青山ブックセンター選書企画
2023.05.01

現代建築をよむための 40 冊
メニカン ( メニー・カンファレンス ) は建築・都市・デザインに関わる研究者・実践者の共同体です。
これまで、言説による領域横断を重視し、議論の場をつくってきました。
「建築とは何か」という問いはどの時代もつきものですが、「これが建築だ」と思うものに留まらず、「これも建築なのかもしれない」と分野や領域を横断していく姿勢は、価値観の多様化した現代を考えるきっかけになるかもしれません。
今回は、そうした建築という分野と、隣接領域同士との境界線上のプラットフォームとなるような、あるいはまだ定義されていないマージナルな範囲から、「建築的なるもの」をかんがえるための 40 冊を選んでみたつもりです。
メニカンメンバーのそれぞれが考える、選書のテーマは以下の通りです。
ケンチクカとは誰か? ( 谷繁 )
建築家の役割の歴史についての本、旧来の建築家像に抗う新世代の建築家についての本、
十分に語られてこなった女性建築家についての本、建築家以外の主体・建築を作る職人についての本。
建築の大きさ ( 福留 )
建築(またはその周辺)についての、厚い本/薄い本、小さい本/大きい本、細長い本/幅広い本、など、
さまざまな「本のかたち」とそのなかに見いだせる建築を含む 3 つの大きさ。
周縁という実験場 ( 橋本 )
主流のうらに見えがくれする周縁・傍流の実験的な側面。
建築と都市:時間差の演劇 ( 楊 )
都市と政治、形式と時間、建築の外部...過去・現在・未来を束ねる時間をパフォーマンスとして読む。

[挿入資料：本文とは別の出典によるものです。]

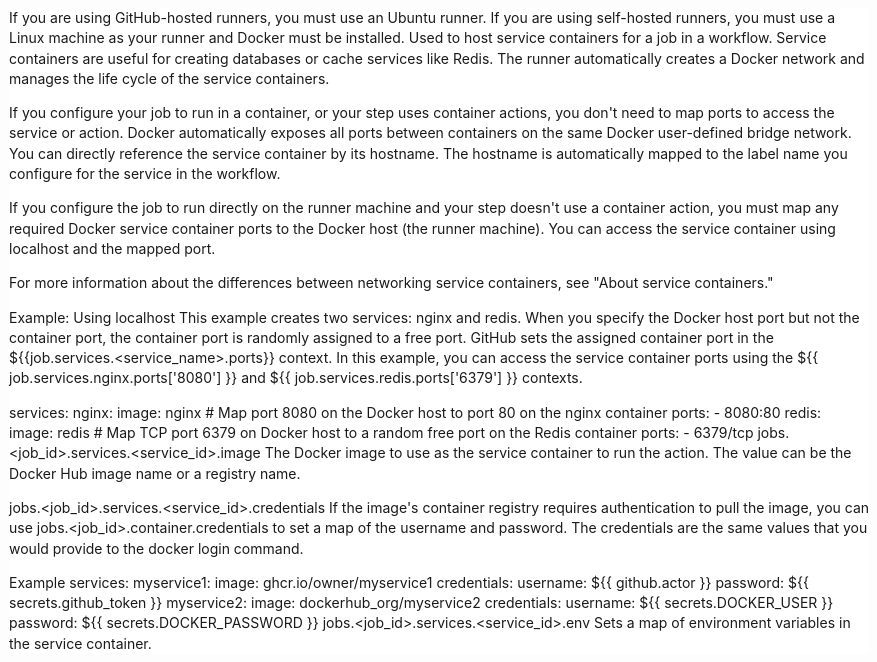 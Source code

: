 If you are using GitHub-hosted runners, you must use an Ubuntu runner.
If you are using self-hosted runners, you must use a Linux machine as your runner and Docker must be installed.
Used to host service containers for a job in a workflow. Service containers are useful for creating databases or cache services like Redis. The runner automatically creates a Docker network and manages the life cycle of the service containers.

If you configure your job to run in a container, or your step uses container actions, you don't need to map ports to access the service or action. Docker automatically exposes all ports between containers on the same Docker user-defined bridge network. You can directly reference the service container by its hostname. The hostname is automatically mapped to the label name you configure for the service in the workflow.

If you configure the job to run directly on the runner machine and your step doesn't use a container action, you must map any required Docker service container ports to the Docker host (the runner machine). You can access the service container using localhost and the mapped port.

For more information about the differences between networking service containers, see "About service containers."

Example: Using localhost
This example creates two services: nginx and redis. When you specify the Docker host port but not the container port, the container port is randomly assigned to a free port. GitHub sets the assigned container port in the ${{job.services.<service_name>.ports}} context. In this example, you can access the service container ports using the ${{ job.services.nginx.ports['8080'] }} and ${{ job.services.redis.ports['6379'] }} contexts.

services:
  nginx:
    image: nginx
    # Map port 8080 on the Docker host to port 80 on the nginx container
    ports:
      - 8080:80
  redis:
    image: redis
    # Map TCP port 6379 on Docker host to a random free port on the Redis container
    ports:
      - 6379/tcp
jobs.<job_id>.services.<service_id>.image
The Docker image to use as the service container to run the action. The value can be the Docker Hub image name or a registry name.

jobs.<job_id>.services.<service_id>.credentials
If the image's container registry requires authentication to pull the image, you can use jobs.<job_id>.container.credentials to set a map of the username and password. The credentials are the same values that you would provide to the docker login command.

Example
services:
  myservice1:
    image: ghcr.io/owner/myservice1
    credentials:
      username: ${{ github.actor }}
      password: ${{ secrets.github_token }}
  myservice2:
    image: dockerhub_org/myservice2
    credentials:
      username: ${{ secrets.DOCKER_USER }}
      password: ${{ secrets.DOCKER_PASSWORD }}
jobs.<job_id>.services.<service_id>.env
Sets a map of environment variables in the service container.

建築のイメージ:短編・ウィーン・デッドパン ( 寺田 )
建築的な想像力を喚起させ、現代建築を読むヒントを与えてくれる本。
「SF を創作すること」から都市を考えること ( 中村 )
都市の想像力を、 SF のような物語の束と重ね合わせてかんがえること。
これらの書籍をよむことで、少しでも建築の現代性をひもとくきっかけになればと思っています。
プロフィール
橋本吉史
建築、歴史
建築家・建築史家。⼀級建築⼠。1992年千葉県⽣まれ。2015年に東京藝術⼤学美術学部建築科を卒業後、国内外の設計事務所に勤務。2018年、東京⼤学⼤学院⼯学系研究科修⼠課程⼊学。現在は同博⼠課程にて建築史研究を続ける。2024年、個⼈設計事務所開設、HYPER RESORT株式会社パートナー。
谷繁玲央
建築
1994年愛知県生まれ。2023年東京大学大学院工学系研究科建築学専攻博士課程修了。博士(工学)。専門は建築構法、建築理論、ハウスメーカーによる工業化住宅の構法史・商品史。既存建築再生のための調査・改修設計に従事。東京大学特任研究員兼務。個人として建築に関する批評活動を行っている。
中村健太郎
建築、デザイン、都市
研究者・プログラマ。1993年大阪府生まれ和歌山県育ち。情報技術とデザイン・建築・都市の関係に関心。2016年慶應義塾大学SFC卒業後、NPO法人モクチン企画(現CHAr)ソフトウェアエンジニア、東京大学建築学専攻学術専門職員を経て、現在東京大学学際情報学府博士課程在学中。共訳書に『スマート・イナフ・シティ──テクノロジーは都市の未来を取り戻すために』(2022, 人文書院)。